***** SUPPLIED RECORDS *****

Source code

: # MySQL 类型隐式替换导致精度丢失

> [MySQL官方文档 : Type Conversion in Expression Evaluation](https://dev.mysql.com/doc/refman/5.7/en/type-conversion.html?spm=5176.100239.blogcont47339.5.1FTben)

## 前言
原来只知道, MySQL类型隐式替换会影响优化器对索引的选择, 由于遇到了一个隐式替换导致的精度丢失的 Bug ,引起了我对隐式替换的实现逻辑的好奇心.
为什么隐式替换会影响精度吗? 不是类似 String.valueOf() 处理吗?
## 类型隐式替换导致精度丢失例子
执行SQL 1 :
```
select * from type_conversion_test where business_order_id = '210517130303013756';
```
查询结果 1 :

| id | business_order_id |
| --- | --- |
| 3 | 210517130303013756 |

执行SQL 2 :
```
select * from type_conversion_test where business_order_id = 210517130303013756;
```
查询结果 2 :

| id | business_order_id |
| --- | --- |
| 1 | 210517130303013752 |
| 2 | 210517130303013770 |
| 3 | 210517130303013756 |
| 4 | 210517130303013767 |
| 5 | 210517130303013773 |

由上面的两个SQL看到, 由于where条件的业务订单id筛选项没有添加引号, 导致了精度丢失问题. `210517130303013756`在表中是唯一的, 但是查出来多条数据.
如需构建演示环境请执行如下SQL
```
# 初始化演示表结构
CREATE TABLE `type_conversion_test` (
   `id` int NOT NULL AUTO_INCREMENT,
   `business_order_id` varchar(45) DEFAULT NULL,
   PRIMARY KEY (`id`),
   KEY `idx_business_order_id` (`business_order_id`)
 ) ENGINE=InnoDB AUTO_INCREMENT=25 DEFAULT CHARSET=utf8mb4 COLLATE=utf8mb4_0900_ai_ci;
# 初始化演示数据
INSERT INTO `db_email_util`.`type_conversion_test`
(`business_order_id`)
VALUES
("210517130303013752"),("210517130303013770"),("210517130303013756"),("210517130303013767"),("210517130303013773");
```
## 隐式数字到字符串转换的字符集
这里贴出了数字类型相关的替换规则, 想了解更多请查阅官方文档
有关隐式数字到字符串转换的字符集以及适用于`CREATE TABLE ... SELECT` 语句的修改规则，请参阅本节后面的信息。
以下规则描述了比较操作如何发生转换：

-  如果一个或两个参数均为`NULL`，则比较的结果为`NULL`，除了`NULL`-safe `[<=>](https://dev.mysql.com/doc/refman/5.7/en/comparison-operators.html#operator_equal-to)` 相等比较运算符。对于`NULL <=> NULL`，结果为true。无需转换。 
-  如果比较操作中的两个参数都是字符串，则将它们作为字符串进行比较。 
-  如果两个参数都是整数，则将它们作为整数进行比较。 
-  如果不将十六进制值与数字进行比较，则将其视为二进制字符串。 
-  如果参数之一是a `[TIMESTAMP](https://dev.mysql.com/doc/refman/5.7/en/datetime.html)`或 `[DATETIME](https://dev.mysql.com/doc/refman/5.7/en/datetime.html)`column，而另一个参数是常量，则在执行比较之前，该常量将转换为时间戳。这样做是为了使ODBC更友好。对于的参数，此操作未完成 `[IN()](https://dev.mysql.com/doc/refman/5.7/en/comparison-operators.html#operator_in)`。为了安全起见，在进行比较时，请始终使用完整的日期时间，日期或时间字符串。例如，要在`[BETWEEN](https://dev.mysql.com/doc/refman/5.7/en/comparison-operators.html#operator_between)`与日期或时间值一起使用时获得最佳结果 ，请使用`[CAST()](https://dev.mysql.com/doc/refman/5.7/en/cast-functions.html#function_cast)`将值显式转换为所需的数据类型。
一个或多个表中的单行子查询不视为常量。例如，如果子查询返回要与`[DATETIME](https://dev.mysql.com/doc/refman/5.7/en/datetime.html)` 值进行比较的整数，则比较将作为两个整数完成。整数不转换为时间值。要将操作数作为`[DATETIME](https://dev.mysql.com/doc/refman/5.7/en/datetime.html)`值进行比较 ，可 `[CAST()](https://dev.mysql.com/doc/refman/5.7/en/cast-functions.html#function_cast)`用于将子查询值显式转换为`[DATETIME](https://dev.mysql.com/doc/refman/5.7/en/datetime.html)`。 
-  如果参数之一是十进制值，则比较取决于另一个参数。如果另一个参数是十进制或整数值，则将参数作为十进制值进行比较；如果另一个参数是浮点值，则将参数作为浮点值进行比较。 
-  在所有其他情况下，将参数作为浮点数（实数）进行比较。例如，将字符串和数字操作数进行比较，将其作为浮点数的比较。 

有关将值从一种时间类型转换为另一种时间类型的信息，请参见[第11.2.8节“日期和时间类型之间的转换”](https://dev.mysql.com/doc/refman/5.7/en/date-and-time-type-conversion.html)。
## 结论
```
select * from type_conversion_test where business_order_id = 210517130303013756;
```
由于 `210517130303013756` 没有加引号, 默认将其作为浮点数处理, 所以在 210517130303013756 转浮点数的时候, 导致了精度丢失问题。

*****

ASSIGNED TASK
Look through the entries for the string "TABLE". Every line that has it belongs in the answer.

WRITTEN SOLUTION
CREATE TABLE `type_conversion_test` (
有关隐式数字到字符串转换的字符集以及适用于`CREATE TABLE ... SELECT` 语句的修改规则，请参阅本节后面的信息。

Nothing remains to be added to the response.